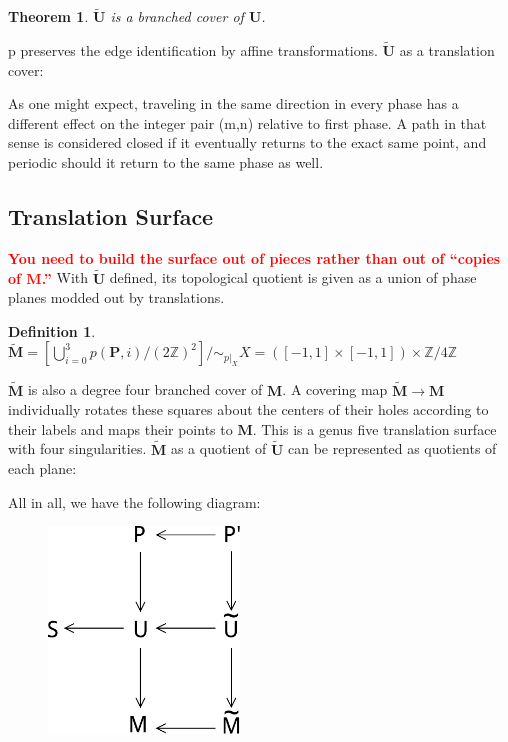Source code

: \documentclass[]{article}
\newtheorem{thm}{Theorem}[subsection]
\newtheorem{Def}{Definition}[subsection]
\newcommand{\compat}[1]{\textbf{\textcolor{red}{#1}}}
\begin{document}
\begin{thm}{$\tilde{\mathbf{U}}$ is a branched cover of $\mathbf{U}$. }\newline

\end{thm}

p preserves the edge identification by affine transformations.  $\tilde{\mathbf{U}}$ as a translation cover:

\begin{figure}[H]
\centering

\end{figure}
As one might expect, traveling in the same direction in every phase has a different effect on the integer pair (m,n) relative to first phase. A path in that sense is considered closed if it eventually returns to the exact same point, and periodic should it return to the same phase as well.

\newpage
\subsection{Translation Surface}
\compat{You need to build the surface out of pieces rather than out of ``copies of $\mathbf{M}$.''} 
With $\tilde{\mathbf{U}}$ defined, its topological quotient is given as a union of phase planes modded out by translations.



\begin{Def}
$\tilde{\mathbf{M}}{}={}\left[\bigcup_{i=0}^{3} p(\mathbf{P},i)\slash(2\mathbb{Z})^{2} \right]/\sim_{p\vert_{X}}{}X{}={}(\left[-1,1\right]\times\left[-1,1\right])\times\mathbb{Z}\slash4\mathbb{Z}$
\end{Def}

$\tilde{\mathbf{M}}$ is also a degree four branched cover of $\mathbf{M}$. A covering map $\tilde{\mathbf{M}} \rightarrow \mathbf{M}$ individually rotates these squares about the centers of their holes according to their labels and maps their points to $\mathbf{M}$. This is a genus five translation surface with four singularities. $\tilde{\mathbf{M}}$ as a quotient of $\tilde{\mathbf{U}}$ can be represented as quotients of each plane:

\begin{figure}[H]
\centering

\end{figure}

All in all, we have the following diagram:

\begin{figure}[H]
\centering
\includegraphics[width=2in]{commute.pdf}
\end{figure}
\end{document}
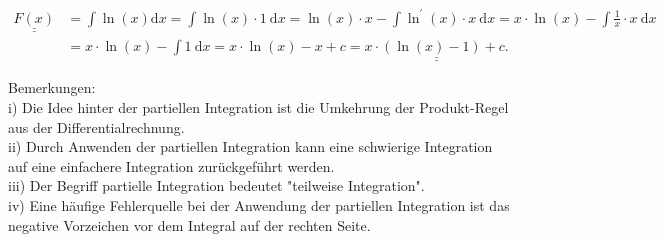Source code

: \documentclass[10pt]{article}
\begin{document}
\begin{align*}
\underline{\underline{F(x)}} & =\int \ln (x) \mathrm{d} x=\int \ln (x) \cdot 1 \mathrm{~d} x=\ln (x) \cdot x-\int \ln ^{\prime}(x) \cdot x \mathrm{~d} x=x \cdot \ln (x)-\int \frac{1}{x} \cdot x \mathrm{~d} x \\
& =x \cdot \ln (x)-\int 1 \mathrm{~d} x=x \cdot \ln (x)-x+c=\underline{\underline{x \cdot(\ln (x)-1)+c .}} \tag{3.27}
\end{align*}


Bemerkungen:\\
i) Die Idee hinter der partiellen Integration ist die Umkehrung der Produkt-Regel aus der Differentialrechnung.\\
ii) Durch Anwenden der partiellen Integration kann eine schwierige Integration auf eine einfachere Integration zurückgeführt werden.\\
iii) Der Begriff partielle Integration bedeutet "teilweise Integration".\\
iv) Eine häufige Fehlerquelle bei der Anwendung der partiellen Integration ist das negative Vorzeichen vor dem Integral auf der rechten Seite.
\end{document}
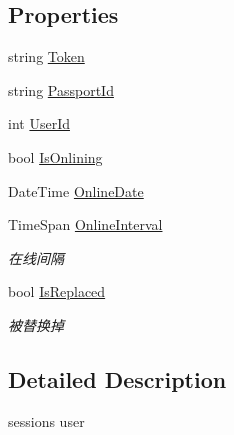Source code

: \subsection*{Properties}
\begin{DoxyCompactItemize}
\item 
string \mbox{\hyperlink{class_t_net_1_1_contract_1_1_session_user_a159b7af7a3feb3287cbd1341a6fff47b}{Token}}
\item 
string \mbox{\hyperlink{class_t_net_1_1_contract_1_1_session_user_adba1563206f6f2728e5718586a51dde2}{Passport\+Id}}
\item 
int \mbox{\hyperlink{class_t_net_1_1_contract_1_1_session_user_a9e7899566c3356929de2ce5ec07d2210}{User\+Id}}
\item 
bool \mbox{\hyperlink{class_t_net_1_1_contract_1_1_session_user_ab5de4a55eeb71133e30706cece740622}{Is\+Onlining}}
\item 
Date\+Time \mbox{\hyperlink{class_t_net_1_1_contract_1_1_session_user_a87b046c8977efebb572c48618e0f49ce}{Online\+Date}}
\item 
Time\+Span \mbox{\hyperlink{class_t_net_1_1_contract_1_1_session_user_a360325446a1d13926a19f470af79bb49}{Online\+Interval}}
\begin{DoxyCompactList}\small\item\em 在线间隔 \end{DoxyCompactList}\item 
bool \mbox{\hyperlink{class_t_net_1_1_contract_1_1_session_user_a37828ed757b1e96990a6c26f97d8b285}{Is\+Replaced}}
\begin{DoxyCompactList}\small\item\em 被替换掉 \end{DoxyCompactList}\end{DoxyCompactItemize}


\subsection{Detailed Description}
session\textquotesingle{}s user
§
» **About this exercise**
Each line in the records above with "underline" must be returned.

» **Problem solution**
\underline{\underline{F(x)}} & =\int \ln (x) \mathrm{d} x=\int \ln (x) \cdot 1 \mathrm{~d} x=\ln (x) \cdot x-\int \ln ^{\prime}(x) \cdot x \mathrm{~d} x=x \cdot \ln (x)-\int \frac{1}{x} \cdot x \mathrm{~d} x \\
& =x \cdot \ln (x)-\int 1 \mathrm{~d} x=x \cdot \ln (x)-x+c=\underline{\underline{x \cdot(\ln (x)-1)+c .}} \tag{3.27}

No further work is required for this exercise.